:: Dataset extract ::
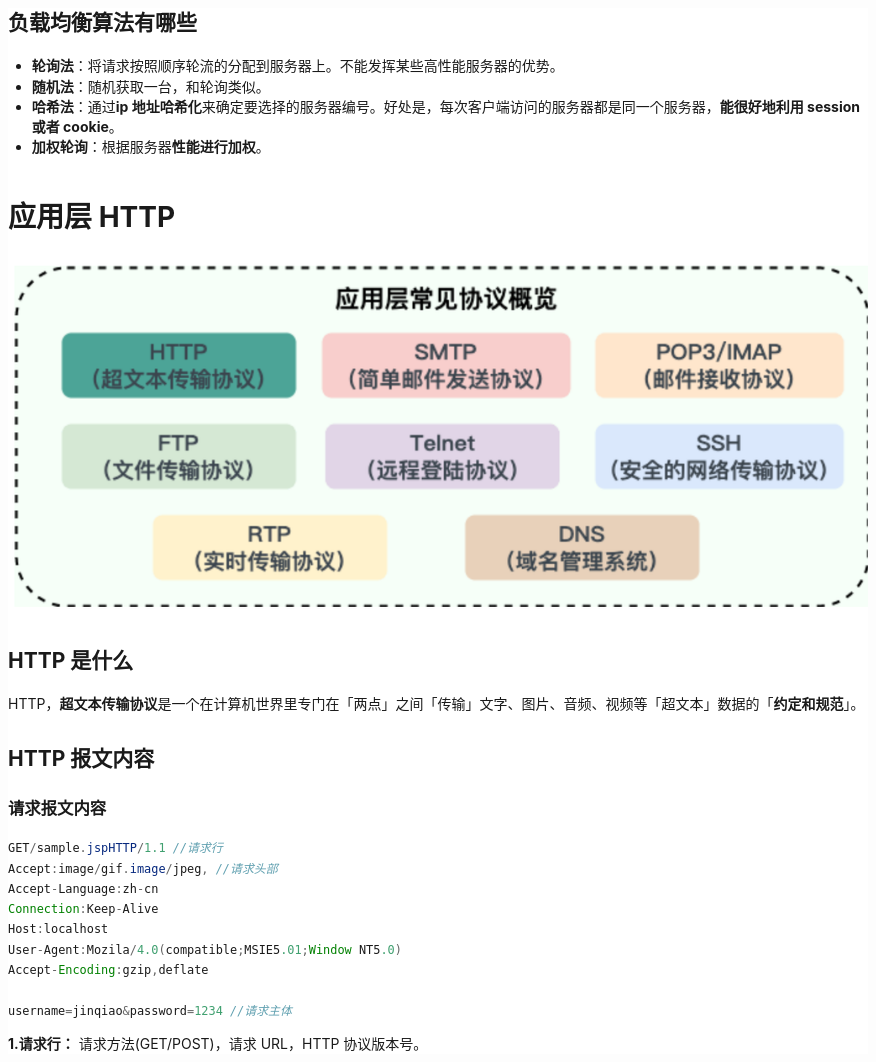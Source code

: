 ## 负载均衡算法有哪些

- **轮询法**：将请求按照顺序轮流的分配到服务器上。不能发挥某些高性能服务器的优势。
- **随机法**：随机获取一台，和轮询类似。
- **哈希法**：通过**ip 地址哈希化**来确定要选择的服务器编号。好处是，每次客户端访问的服务器都是同一个服务器，**能很好地利用 session 或者 cookie**。
- **加权轮询**：根据服务器**性能进行加权**。

# 应用层 HTTP

![image-20230426152847174.png](图集/image-20230426152847174.png)

## HTTP 是什么

HTTP，**超文本传输协议**是一个在计算机世界里专门在「两点」之间「传输」文字、图片、音频、视频等「超文本」数据的「**约定和规范**」。

## HTTP 报文内容

### 请求报文内容

```java
GET/sample.jspHTTP/1.1 //请求行
Accept:image/gif.image/jpeg, //请求头部
Accept-Language:zh-cn
Connection:Keep-Alive
Host:localhost
User-Agent:Mozila/4.0(compatible;MSIE5.01;Window NT5.0)
Accept-Encoding:gzip,deflate

username=jinqiao&password=1234 //请求主体
```

**1.请求行：** 请求方法(GET/POST)，请求 URL，HTTP 协议版本号。
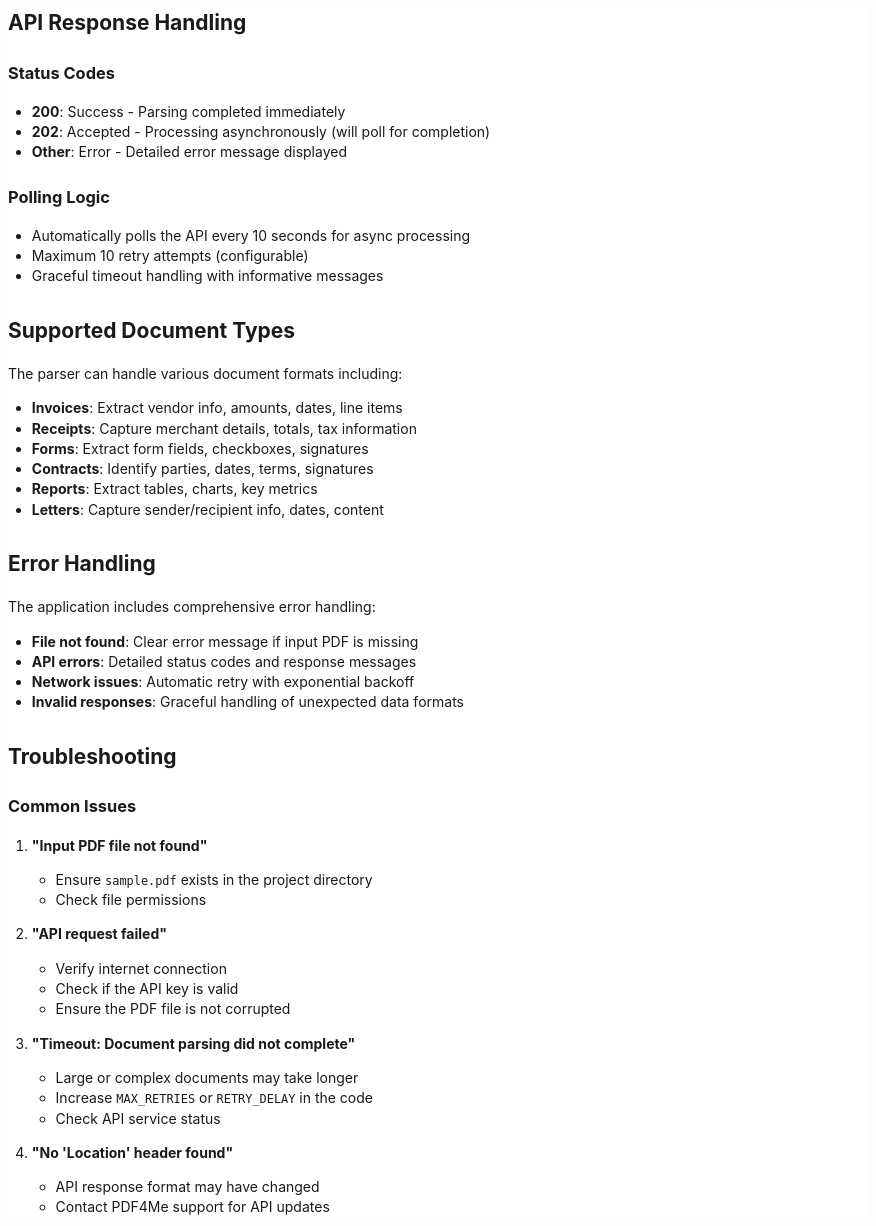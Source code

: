 ## API Response Handling

### Status Codes
- **200**: Success - Parsing completed immediately
- **202**: Accepted - Processing asynchronously (will poll for completion)
- **Other**: Error - Detailed error message displayed

### Polling Logic
- Automatically polls the API every 10 seconds for async processing
- Maximum 10 retry attempts (configurable)
- Graceful timeout handling with informative messages

## Supported Document Types

The parser can handle various document formats including:
- **Invoices**: Extract vendor info, amounts, dates, line items
- **Receipts**: Capture merchant details, totals, tax information
- **Forms**: Extract form fields, checkboxes, signatures
- **Contracts**: Identify parties, dates, terms, signatures
- **Reports**: Extract tables, charts, key metrics
- **Letters**: Capture sender/recipient info, dates, content

## Error Handling

The application includes comprehensive error handling:
- **File not found**: Clear error message if input PDF is missing
- **API errors**: Detailed status codes and response messages
- **Network issues**: Automatic retry with exponential backoff
- **Invalid responses**: Graceful handling of unexpected data formats

## Troubleshooting

### Common Issues

1. **"Input PDF file not found"**
   - Ensure `sample.pdf` exists in the project directory
   - Check file permissions

2. **"API request failed"**
   - Verify internet connection
   - Check if the API key is valid
   - Ensure the PDF file is not corrupted

3. **"Timeout: Document parsing did not complete"**
   - Large or complex documents may take longer
   - Increase `MAX_RETRIES` or `RETRY_DELAY` in the code
   - Check API service status

4. **"No 'Location' header found"**
   - API response format may have changed
   - Contact PDF4Me support for API updates
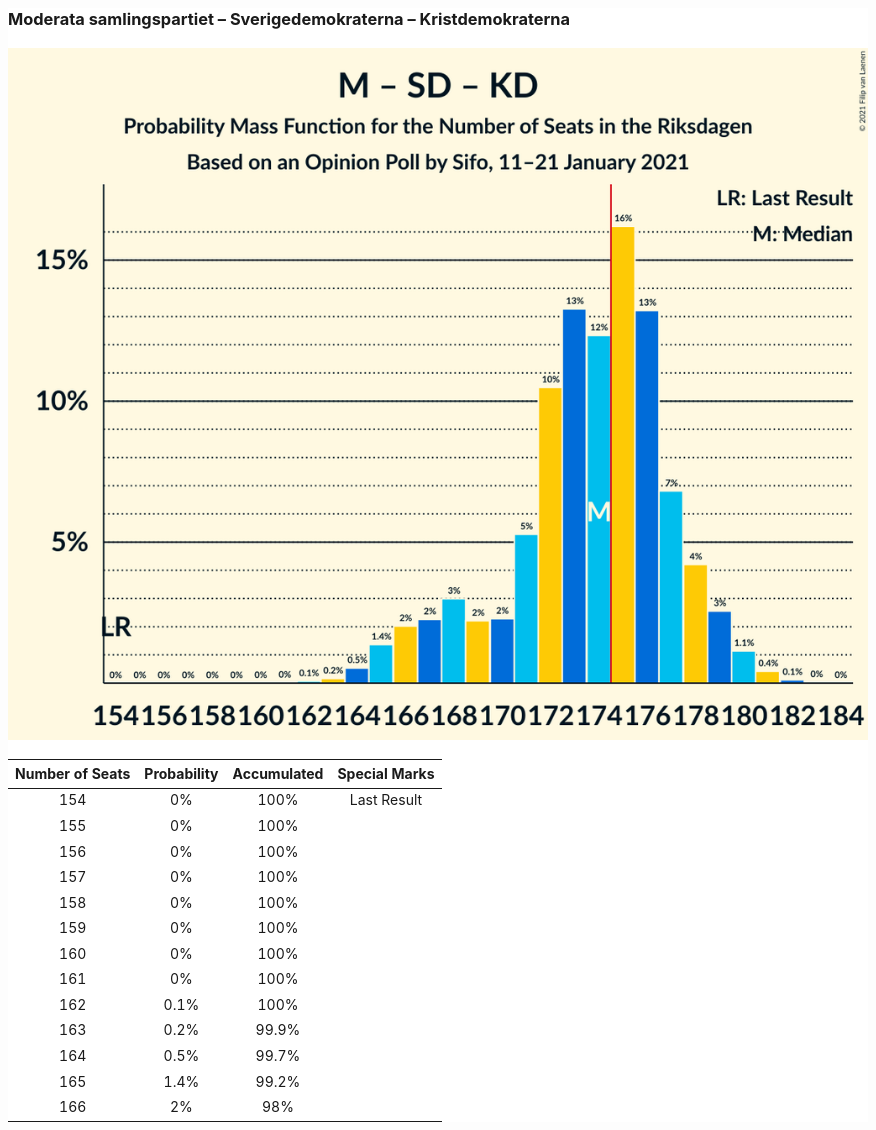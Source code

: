 ### Moderata samlingspartiet – Sverigedemokraterna – Kristdemokraterna

![Graph with seats probability mass function not yet produced](2021-01-21-Sifo-coalitions-seats-pmf-m–sd–kd.png "Seats Probability Mass Function")

| Number of Seats | Probability | Accumulated | Special Marks |
|:---------------:|:-----------:|:-----------:|:-------------:|
| 154 | 0% | 100% | Last Result |
| 155 | 0% | 100% |  |
| 156 | 0% | 100% |  |
| 157 | 0% | 100% |  |
| 158 | 0% | 100% |  |
| 159 | 0% | 100% |  |
| 160 | 0% | 100% |  |
| 161 | 0% | 100% |  |
| 162 | 0.1% | 100% |  |
| 163 | 0.2% | 99.9% |  |
| 164 | 0.5% | 99.7% |  |
| 165 | 1.4% | 99.2% |  |
| 166 | 2% | 98% |  |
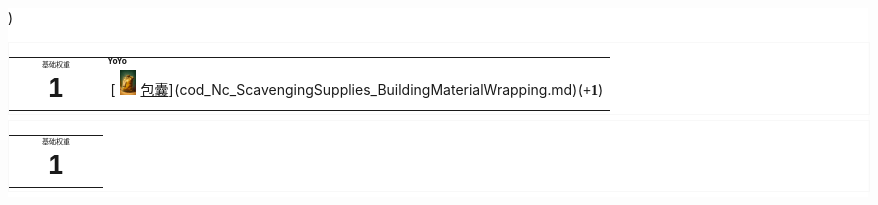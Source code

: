 </span>)</td></tr></table></div><div style="display:inline-block;width:100%;break-inside: avoid;border:1px solid #F8F8F8"><table style="margin-bottom:3px;"><tr><td rowspan=2 style="text-align:center" width="80px"><div style="font-size:0.5em">基础权重</div><div style="font-size:1.8em;font-weight:bold">1</div></td><td style="font-size:0.6em;line-height:0.6em;font-weight:bold">YoYo</td></tr><tr><td>[<div style="width:25px;display:inline-block;text-align:center"><img decoding="async" src="Sprite/cod/Nc_ScavengingSupplies_BuildingMaterialWrapping.jpg" href="a.md" style="max-width:25px;max-height:25px;"></div>[包囊](cod_Nc_ScavengingSupplies_BuildingMaterialWrapping.md)](cod_Nc_ScavengingSupplies_BuildingMaterialWrapping.md)(<span style="font-family:ui-monospace"><b>+1</b></span>)</td></tr></table></div><div style="display:inline-block;width:100%;break-inside: avoid;border:1px solid #F8F8F8"><table style="margin-bottom:3px;"><tr><td rowspan=2 style="text-align:center" width="80px"><div style="font-size:0.5em">基础权重</div><div style="font-size:1.8em;font-weight:bold">1</div></td>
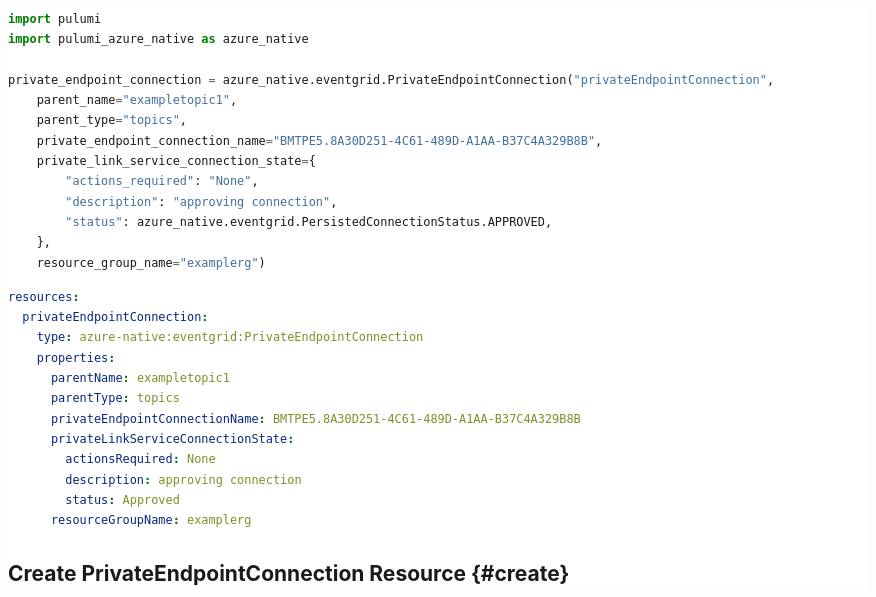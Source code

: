 
```python
import pulumi
import pulumi_azure_native as azure_native

private_endpoint_connection = azure_native.eventgrid.PrivateEndpointConnection("privateEndpointConnection",
    parent_name="exampletopic1",
    parent_type="topics",
    private_endpoint_connection_name="BMTPE5.8A30D251-4C61-489D-A1AA-B37C4A329B8B",
    private_link_service_connection_state={
        "actions_required": "None",
        "description": "approving connection",
        "status": azure_native.eventgrid.PersistedConnectionStatus.APPROVED,
    },
    resource_group_name="examplerg")

```


</pulumi-choosable>
</div>


<div>
<pulumi-choosable type="language" values="yaml">


```yaml
resources:
  privateEndpointConnection:
    type: azure-native:eventgrid:PrivateEndpointConnection
    properties:
      parentName: exampletopic1
      parentType: topics
      privateEndpointConnectionName: BMTPE5.8A30D251-4C61-489D-A1AA-B37C4A329B8B
      privateLinkServiceConnectionState:
        actionsRequired: None
        description: approving connection
        status: Approved
      resourceGroupName: examplerg

```


</pulumi-choosable>
</div>





</pulumi-examples></div>




## Create PrivateEndpointConnection Resource {#create}

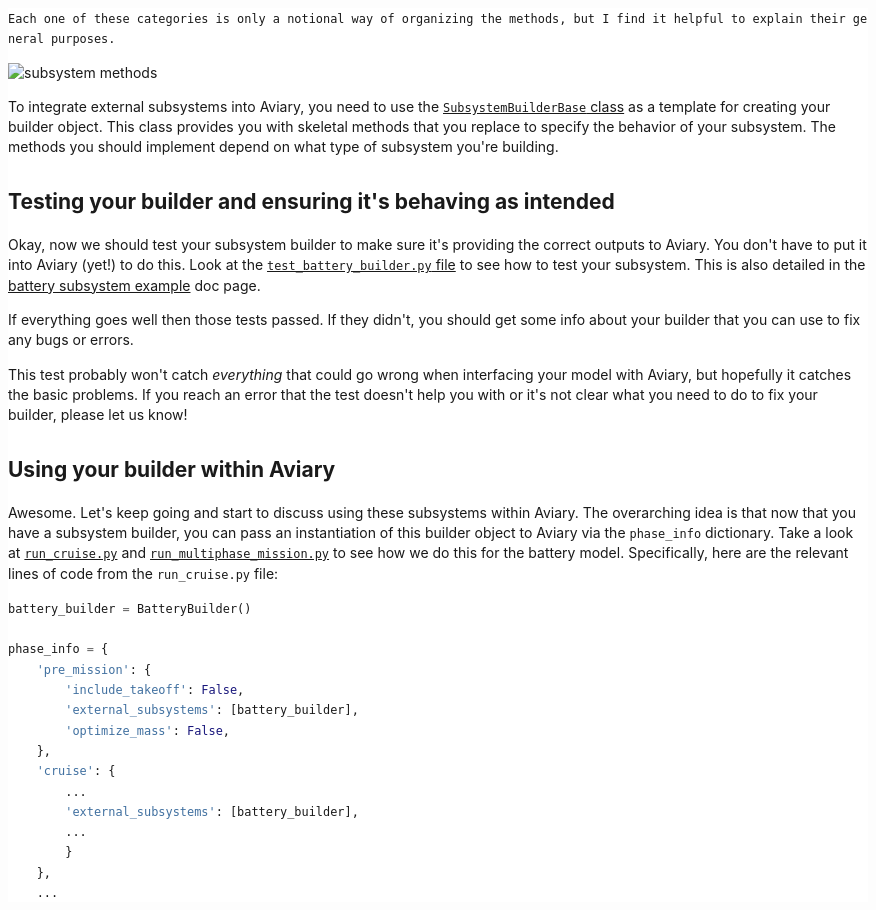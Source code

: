    Each one of these categories is only a notional way of organizing the methods, but I find it helpful to explain their general purposes.

![subsystem methods](images/external_subsystem_methods.png)

To integrate external subsystems into Aviary, you need to use the [`SubsystemBuilderBase` class](../user_guide/subsystems.md) as a template for creating your builder object.
This class provides you with skeletal methods that you replace to specify the behavior of your subsystem.
The methods you should implement depend on what type of subsystem you're building.

## Testing your builder and ensuring it's behaving as intended

Okay, now we should test your subsystem builder to make sure it's providing the correct outputs to Aviary. You don't have to put it into Aviary (yet!) to do this. Look at the [`test_battery_builder.py` file](https://github.com/OpenMDAO/Aviary/blob/main/aviary/external_subsystems/battery/test_battery_builder.py) to see how to test your subsystem. This is also detailed in the [battery subsystem example](battery_subsystem_example) doc page.

If everything goes well then those tests passed. If they didn't, you should get some info about your builder that you can use to fix any bugs or errors.

This test probably won't catch *everything* that could go wrong when interfacing your model with Aviary, but hopefully it catches the basic problems. If you reach an error that the test doesn't help you with or it's not clear what you need to do to fix your builder, please let us know!

## Using your builder within Aviary

Awesome. Let's keep going and start to discuss using these subsystems within Aviary. The overarching idea is that now that you have a subsystem builder, you can pass an instantiation of this builder object to Aviary via the `phase_info` dictionary. Take a look at [`run_cruise.py`](https://github.com/OpenMDAO/Aviary/blob/main/aviary/external_subsystems/battery/run_cruise.py) and [`run_multiphase_mission.py`](https://github.com/OpenMDAO/Aviary/blob/main/aviary/external_subsystems/battery/run_multiphase_mission.py) to see how we do this for the battery model. Specifically, here are the relevant lines of code from the `run_cruise.py` file:

```python
battery_builder = BatteryBuilder()

phase_info = {
    'pre_mission': {
        'include_takeoff': False,
        'external_subsystems': [battery_builder],
        'optimize_mass': False,
    },
    'cruise': {
        ...
        'external_subsystems': [battery_builder],
        ...
        }
    },
    ...
```
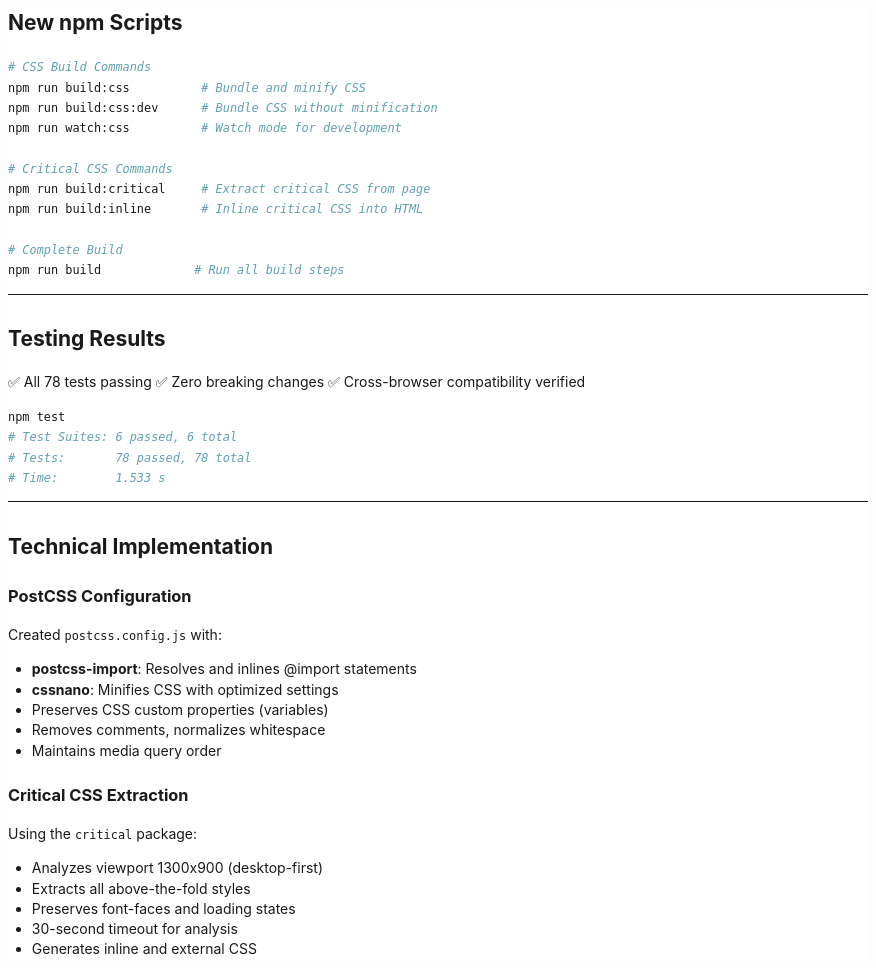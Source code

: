 
## New npm Scripts

```bash
# CSS Build Commands
npm run build:css          # Bundle and minify CSS
npm run build:css:dev      # Bundle CSS without minification
npm run watch:css          # Watch mode for development

# Critical CSS Commands
npm run build:critical     # Extract critical CSS from page
npm run build:inline       # Inline critical CSS into HTML

# Complete Build
npm run build             # Run all build steps
```

---

## Testing Results

✅ All 78 tests passing
✅ Zero breaking changes
✅ Cross-browser compatibility verified

```bash
npm test
# Test Suites: 6 passed, 6 total
# Tests:       78 passed, 78 total
# Time:        1.533 s
```

---

## Technical Implementation

### PostCSS Configuration

Created `postcss.config.js` with:
- **postcss-import**: Resolves and inlines @import statements
- **cssnano**: Minifies CSS with optimized settings
- Preserves CSS custom properties (variables)
- Removes comments, normalizes whitespace
- Maintains media query order

### Critical CSS Extraction

Using the `critical` package:
- Analyzes viewport 1300x900 (desktop-first)
- Extracts all above-the-fold styles
- Preserves font-faces and loading states
- 30-second timeout for analysis
- Generates inline and external CSS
:::
_Directions_:
Gather up every line from the listing above in which the word "Seats" occurs.

_Solution below_:
![Graph with seats probability mass function not yet produced](2021-01-21-Sifo-coalitions-seats-pmf-m–sd–kd.png "Seats Probability Mass Function")
| Number of Seats | Probability | Accumulated | Special Marks |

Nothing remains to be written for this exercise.